Alec Marantz (born January 31, 1959) is an American linguist and researcher in the fields of syntax, morphology, and neurolinguistics.

Until 2007, he was Kenan Sahin Distinguished Professor of Linguistics at Massachusetts Institute of Technology, and Research Director of KIT/MIT MEG Joint Research Lab. Since 2007, he has been Professor of Linguistics and Psychology at New York University.
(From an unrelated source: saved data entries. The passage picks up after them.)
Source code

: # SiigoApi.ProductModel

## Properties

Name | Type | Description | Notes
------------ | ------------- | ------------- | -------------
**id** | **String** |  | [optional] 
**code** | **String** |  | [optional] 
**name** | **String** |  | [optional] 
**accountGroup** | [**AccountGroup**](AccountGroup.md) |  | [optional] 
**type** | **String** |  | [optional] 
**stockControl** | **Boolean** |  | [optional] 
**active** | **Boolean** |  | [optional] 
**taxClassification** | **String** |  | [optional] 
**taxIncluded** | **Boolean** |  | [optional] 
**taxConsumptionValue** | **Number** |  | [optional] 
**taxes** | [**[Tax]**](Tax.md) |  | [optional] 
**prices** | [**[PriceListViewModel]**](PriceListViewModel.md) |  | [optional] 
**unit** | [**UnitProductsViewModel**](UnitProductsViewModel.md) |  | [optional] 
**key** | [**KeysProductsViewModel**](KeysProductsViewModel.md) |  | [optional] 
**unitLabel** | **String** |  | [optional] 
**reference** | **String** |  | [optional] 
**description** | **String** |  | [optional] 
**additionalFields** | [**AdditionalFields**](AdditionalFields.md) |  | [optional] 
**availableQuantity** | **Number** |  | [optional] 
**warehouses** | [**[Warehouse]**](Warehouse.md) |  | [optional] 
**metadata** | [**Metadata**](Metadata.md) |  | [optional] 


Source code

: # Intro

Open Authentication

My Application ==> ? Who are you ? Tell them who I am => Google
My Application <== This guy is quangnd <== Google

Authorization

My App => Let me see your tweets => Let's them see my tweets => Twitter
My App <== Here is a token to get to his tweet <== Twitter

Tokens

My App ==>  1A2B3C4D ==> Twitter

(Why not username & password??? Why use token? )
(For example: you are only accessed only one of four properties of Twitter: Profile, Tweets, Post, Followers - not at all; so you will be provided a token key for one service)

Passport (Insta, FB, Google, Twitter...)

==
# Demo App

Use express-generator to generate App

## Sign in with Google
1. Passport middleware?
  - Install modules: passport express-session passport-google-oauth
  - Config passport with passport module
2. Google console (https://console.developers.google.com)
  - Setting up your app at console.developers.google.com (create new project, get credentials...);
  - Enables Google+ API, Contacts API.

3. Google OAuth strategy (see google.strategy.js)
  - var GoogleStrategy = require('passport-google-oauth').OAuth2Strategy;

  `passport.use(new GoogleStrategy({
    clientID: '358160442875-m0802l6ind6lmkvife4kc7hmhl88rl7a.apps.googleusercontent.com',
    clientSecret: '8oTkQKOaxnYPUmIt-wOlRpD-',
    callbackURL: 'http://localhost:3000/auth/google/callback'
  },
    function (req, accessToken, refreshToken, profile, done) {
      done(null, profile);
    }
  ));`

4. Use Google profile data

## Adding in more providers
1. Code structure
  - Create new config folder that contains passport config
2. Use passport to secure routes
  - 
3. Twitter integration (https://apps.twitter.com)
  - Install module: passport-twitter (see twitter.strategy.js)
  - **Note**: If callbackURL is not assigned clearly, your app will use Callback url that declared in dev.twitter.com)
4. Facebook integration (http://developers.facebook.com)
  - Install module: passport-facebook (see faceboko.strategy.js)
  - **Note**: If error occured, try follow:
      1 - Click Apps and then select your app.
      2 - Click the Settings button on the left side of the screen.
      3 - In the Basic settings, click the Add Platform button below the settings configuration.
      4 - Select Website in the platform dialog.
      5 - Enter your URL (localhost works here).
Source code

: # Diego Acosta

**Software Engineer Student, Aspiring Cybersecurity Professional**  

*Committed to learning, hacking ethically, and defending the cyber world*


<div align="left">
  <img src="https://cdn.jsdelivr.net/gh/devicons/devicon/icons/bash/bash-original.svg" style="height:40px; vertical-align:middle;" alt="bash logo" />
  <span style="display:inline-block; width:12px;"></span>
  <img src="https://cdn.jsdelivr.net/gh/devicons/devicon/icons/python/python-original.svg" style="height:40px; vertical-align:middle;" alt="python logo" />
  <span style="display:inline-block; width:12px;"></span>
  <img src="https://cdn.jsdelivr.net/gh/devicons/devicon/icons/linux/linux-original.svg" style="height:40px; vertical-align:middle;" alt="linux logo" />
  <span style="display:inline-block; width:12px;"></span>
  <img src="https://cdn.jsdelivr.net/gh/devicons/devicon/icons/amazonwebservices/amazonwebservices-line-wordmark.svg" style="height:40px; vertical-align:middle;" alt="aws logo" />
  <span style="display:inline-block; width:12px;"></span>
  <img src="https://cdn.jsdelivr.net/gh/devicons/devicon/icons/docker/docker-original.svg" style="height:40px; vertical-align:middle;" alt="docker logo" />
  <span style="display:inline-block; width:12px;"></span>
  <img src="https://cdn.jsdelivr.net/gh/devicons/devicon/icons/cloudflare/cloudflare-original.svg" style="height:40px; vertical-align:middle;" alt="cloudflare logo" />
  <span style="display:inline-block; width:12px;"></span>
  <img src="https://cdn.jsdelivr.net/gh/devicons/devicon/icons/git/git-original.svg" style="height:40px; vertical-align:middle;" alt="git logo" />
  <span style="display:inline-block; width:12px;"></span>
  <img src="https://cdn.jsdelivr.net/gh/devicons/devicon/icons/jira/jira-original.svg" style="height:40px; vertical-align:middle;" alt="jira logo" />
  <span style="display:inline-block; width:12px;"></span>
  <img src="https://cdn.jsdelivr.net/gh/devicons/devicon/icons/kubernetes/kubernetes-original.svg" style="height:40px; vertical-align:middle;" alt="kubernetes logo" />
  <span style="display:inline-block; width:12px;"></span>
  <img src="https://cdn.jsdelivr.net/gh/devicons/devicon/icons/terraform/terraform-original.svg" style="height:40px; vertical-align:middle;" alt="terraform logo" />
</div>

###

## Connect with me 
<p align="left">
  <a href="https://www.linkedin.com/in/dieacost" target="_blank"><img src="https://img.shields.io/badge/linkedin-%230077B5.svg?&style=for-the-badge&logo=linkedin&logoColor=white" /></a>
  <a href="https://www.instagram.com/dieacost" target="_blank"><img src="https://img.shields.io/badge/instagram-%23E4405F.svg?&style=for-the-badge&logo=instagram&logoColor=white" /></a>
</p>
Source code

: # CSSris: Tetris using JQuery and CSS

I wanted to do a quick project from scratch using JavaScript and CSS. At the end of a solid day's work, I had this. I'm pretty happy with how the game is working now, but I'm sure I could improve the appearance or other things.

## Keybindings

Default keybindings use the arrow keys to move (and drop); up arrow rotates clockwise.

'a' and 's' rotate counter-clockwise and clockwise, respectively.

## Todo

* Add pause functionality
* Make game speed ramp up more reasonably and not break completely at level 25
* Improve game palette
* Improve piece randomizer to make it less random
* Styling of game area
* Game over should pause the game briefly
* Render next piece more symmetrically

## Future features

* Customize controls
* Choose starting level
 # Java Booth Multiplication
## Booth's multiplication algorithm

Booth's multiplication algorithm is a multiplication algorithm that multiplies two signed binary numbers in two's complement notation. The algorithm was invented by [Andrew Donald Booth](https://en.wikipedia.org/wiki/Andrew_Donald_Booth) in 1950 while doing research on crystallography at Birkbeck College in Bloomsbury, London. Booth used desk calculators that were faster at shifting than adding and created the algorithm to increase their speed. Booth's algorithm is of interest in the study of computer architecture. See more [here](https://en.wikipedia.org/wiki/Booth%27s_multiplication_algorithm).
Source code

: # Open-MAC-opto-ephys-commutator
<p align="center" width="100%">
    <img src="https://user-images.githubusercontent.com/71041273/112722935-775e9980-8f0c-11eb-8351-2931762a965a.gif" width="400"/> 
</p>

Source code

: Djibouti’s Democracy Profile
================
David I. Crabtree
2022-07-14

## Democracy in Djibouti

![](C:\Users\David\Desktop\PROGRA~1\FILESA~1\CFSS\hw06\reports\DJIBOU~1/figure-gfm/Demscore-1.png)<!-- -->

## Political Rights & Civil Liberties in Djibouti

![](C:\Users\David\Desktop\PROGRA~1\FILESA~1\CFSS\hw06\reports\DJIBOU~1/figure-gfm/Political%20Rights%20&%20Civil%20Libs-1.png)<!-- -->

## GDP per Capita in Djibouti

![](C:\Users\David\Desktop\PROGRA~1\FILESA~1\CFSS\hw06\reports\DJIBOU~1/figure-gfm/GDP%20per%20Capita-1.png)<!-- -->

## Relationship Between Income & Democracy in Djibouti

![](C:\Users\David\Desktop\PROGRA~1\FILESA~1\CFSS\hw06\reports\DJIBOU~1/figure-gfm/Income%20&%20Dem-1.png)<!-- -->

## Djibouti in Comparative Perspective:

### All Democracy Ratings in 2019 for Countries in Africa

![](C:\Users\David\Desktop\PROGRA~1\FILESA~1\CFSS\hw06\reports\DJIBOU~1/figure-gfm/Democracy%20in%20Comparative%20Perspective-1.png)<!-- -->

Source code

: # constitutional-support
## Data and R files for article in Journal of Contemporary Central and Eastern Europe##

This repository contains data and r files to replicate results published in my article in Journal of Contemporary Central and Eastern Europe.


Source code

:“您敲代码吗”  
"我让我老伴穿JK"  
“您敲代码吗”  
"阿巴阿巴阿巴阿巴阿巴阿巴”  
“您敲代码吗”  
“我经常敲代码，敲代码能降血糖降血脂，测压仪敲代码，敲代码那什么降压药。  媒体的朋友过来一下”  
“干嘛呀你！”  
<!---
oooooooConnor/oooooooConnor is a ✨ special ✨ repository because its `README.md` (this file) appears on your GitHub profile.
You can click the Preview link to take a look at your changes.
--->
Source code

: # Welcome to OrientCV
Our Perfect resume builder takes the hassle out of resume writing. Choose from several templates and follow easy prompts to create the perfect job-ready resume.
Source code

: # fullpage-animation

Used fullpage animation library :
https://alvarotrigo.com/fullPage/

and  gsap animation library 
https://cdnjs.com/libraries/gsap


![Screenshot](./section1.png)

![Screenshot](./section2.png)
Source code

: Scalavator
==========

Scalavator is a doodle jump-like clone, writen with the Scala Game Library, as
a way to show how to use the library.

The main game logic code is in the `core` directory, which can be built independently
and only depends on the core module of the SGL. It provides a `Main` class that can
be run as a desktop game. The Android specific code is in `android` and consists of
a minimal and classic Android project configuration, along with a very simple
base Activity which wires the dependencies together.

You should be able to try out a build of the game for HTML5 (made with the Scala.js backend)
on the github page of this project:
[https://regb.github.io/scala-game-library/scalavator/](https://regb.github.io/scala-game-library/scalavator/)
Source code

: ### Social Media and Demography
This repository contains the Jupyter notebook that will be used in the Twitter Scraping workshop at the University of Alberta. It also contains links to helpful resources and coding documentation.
Since the 1980s Marantz has made significant contributions to syntactic theory, especially regarding the structural representation of syntactic arguments, and the semantic and morphological implications of this representation. In the early 1990s Marantz proposed (together with Morris Halle) a theory of architecture of grammar known as Distributed Morphology. More recently, he has been using magnetoencephalography (MEG) to study human language processing, particularly morphology and the mental lexicon.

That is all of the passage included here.